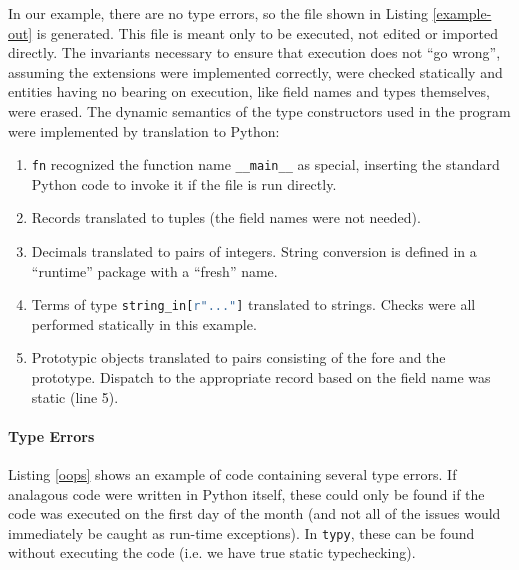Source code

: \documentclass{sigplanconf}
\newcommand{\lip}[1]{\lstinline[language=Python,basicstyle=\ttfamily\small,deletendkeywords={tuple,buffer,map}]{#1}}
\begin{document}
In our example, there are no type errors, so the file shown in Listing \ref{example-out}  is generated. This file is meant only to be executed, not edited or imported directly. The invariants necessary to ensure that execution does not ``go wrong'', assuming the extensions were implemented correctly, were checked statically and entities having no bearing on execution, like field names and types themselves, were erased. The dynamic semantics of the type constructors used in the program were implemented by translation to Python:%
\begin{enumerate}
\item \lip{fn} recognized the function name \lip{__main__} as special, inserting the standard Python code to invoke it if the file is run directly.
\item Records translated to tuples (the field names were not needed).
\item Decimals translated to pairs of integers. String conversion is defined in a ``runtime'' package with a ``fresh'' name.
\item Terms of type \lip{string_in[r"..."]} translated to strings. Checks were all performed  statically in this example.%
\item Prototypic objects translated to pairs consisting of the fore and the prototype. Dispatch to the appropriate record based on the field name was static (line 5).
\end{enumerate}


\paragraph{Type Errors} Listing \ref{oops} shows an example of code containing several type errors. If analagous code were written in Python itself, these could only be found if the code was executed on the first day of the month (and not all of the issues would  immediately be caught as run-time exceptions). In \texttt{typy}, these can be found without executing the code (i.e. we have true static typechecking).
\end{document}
════════
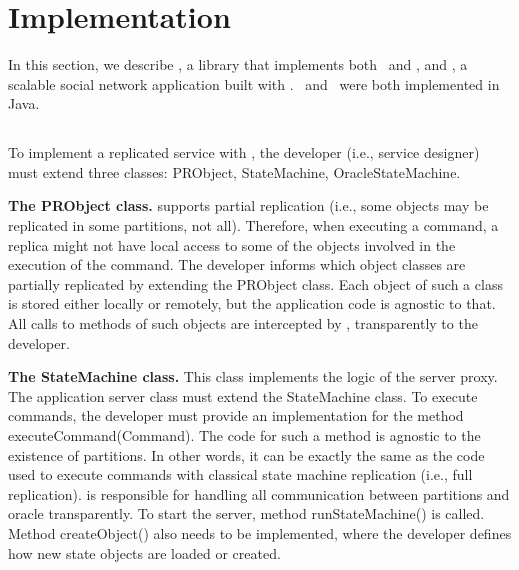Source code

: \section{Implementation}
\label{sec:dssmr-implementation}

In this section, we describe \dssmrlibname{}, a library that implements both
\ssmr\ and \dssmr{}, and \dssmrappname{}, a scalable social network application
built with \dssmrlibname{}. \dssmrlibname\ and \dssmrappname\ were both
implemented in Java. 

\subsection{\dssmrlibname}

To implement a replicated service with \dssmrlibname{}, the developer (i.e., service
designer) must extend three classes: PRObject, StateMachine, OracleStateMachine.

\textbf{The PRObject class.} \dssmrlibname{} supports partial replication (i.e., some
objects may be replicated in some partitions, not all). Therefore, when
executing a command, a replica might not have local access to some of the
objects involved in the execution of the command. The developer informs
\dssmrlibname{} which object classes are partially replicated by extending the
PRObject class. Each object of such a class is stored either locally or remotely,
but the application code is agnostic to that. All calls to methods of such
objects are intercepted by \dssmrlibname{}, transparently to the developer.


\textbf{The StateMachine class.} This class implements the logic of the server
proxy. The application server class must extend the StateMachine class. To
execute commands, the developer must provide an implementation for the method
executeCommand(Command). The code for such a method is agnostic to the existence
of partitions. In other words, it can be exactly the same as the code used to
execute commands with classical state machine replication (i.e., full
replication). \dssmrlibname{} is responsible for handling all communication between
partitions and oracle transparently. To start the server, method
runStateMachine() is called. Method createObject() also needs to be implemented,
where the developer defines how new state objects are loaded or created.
════════
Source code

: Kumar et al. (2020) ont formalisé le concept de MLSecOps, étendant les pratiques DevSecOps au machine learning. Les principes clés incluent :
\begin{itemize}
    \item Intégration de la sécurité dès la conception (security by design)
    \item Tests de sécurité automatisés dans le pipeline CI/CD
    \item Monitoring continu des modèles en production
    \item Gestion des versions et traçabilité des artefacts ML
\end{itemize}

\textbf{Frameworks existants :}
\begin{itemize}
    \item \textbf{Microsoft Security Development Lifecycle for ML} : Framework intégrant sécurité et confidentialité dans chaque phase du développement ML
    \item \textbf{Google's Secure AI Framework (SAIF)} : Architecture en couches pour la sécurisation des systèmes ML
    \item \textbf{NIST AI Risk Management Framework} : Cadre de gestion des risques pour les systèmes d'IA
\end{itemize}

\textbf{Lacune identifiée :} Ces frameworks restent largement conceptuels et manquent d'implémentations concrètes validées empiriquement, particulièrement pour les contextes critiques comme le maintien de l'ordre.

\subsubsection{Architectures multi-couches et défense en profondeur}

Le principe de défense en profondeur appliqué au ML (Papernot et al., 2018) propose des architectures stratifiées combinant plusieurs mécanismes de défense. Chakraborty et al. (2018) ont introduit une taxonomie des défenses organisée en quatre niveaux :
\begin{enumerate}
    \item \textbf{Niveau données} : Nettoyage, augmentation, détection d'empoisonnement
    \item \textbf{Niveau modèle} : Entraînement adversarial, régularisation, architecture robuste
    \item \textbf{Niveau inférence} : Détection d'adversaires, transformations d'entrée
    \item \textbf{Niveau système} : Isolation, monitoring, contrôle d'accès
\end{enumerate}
════════
→ **Task description**: All lines with the word "have" must be located in the data and copied.

→ **Answer for this exercise**:
\paragraph{Type Errors} Listing \ref{oops} shows an example of code containing several type errors. If analagous code were written in Python itself, these could only be found if the code was executed on the first day of the month (and not all of the issues would  immediately be caught as run-time exceptions). In \texttt{typy}, these can be found without executing the code (i.e. we have true static typechecking).
executing a command, a replica might not have local access to some of the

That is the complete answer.